# Data provided
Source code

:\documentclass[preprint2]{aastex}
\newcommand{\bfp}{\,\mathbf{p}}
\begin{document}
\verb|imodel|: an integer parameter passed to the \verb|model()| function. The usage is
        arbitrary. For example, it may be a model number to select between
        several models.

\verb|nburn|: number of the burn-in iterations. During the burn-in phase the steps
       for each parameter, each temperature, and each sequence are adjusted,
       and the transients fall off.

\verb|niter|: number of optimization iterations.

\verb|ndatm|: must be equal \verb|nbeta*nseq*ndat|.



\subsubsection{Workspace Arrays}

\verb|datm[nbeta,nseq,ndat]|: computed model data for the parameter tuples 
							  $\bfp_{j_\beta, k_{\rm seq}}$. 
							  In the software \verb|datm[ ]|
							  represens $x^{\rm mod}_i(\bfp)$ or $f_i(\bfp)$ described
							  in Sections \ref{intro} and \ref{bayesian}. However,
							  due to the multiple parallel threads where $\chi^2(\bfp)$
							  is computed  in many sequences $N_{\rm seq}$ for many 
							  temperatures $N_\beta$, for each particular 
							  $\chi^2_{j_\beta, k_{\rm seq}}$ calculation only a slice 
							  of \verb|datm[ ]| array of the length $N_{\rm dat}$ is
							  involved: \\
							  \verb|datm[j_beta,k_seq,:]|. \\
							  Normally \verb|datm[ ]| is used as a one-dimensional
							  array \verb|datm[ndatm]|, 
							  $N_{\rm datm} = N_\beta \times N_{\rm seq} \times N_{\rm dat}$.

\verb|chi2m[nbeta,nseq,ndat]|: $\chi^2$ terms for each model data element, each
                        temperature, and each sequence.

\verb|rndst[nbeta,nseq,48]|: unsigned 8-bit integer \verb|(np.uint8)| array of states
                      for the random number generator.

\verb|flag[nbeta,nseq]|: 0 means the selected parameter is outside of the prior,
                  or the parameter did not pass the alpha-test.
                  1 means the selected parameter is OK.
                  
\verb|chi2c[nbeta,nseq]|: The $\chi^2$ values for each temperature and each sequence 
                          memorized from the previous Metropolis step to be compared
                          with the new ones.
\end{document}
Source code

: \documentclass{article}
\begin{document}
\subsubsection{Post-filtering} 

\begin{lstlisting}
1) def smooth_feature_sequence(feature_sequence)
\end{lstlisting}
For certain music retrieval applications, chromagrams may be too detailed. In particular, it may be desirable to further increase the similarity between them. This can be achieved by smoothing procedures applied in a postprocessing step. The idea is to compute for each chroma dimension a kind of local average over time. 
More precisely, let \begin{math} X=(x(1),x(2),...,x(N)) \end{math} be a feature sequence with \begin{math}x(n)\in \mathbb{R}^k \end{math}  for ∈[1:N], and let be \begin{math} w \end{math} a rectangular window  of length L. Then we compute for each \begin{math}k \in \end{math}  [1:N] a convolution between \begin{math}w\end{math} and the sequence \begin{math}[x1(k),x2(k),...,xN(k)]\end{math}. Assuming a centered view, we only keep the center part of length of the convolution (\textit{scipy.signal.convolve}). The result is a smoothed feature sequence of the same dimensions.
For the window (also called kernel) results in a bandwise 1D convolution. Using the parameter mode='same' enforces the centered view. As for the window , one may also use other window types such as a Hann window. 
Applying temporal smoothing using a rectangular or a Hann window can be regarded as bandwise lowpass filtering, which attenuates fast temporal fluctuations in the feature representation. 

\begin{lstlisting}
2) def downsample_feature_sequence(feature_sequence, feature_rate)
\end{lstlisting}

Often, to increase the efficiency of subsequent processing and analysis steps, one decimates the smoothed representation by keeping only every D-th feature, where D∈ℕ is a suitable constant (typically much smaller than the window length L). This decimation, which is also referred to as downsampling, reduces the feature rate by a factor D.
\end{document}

# What to do
Identify every line above with the string "each" in it. Copy those lines.

# Answer below
       for each parameter, each temperature, and each sequence are adjusted,
							  temperatures $N_\beta$, for each particular 
\verb|chi2m[nbeta,nseq,ndat]|: $\chi^2$ terms for each model data element, each
                        temperature, and each sequence.
\verb|chi2c[nbeta,nseq]|: The $\chi^2$ values for each temperature and each sequence 
For certain music retrieval applications, chromagrams may be too detailed. In particular, it may be desirable to further increase the similarity between them. This can be achieved by smoothing procedures applied in a postprocessing step. The idea is to compute for each chroma dimension a kind of local average over time. 
More precisely, let \begin{math} X=(x(1),x(2),...,x(N)) \end{math} be a feature sequence with \begin{math}x(n)\in \mathbb{R}^k \end{math}  for ∈[1:N], and let be \begin{math} w \end{math} a rectangular window  of length L. Then we compute for each \begin{math}k \in \end{math}  [1:N] a convolution between \begin{math}w\end{math} and the sequence \begin{math}[x1(k),x2(k),...,xN(k)]\end{math}. Assuming a centered view, we only keep the center part of length of the convolution (\textit{scipy.signal.convolve}). The result is a smoothed feature sequence of the same dimensions.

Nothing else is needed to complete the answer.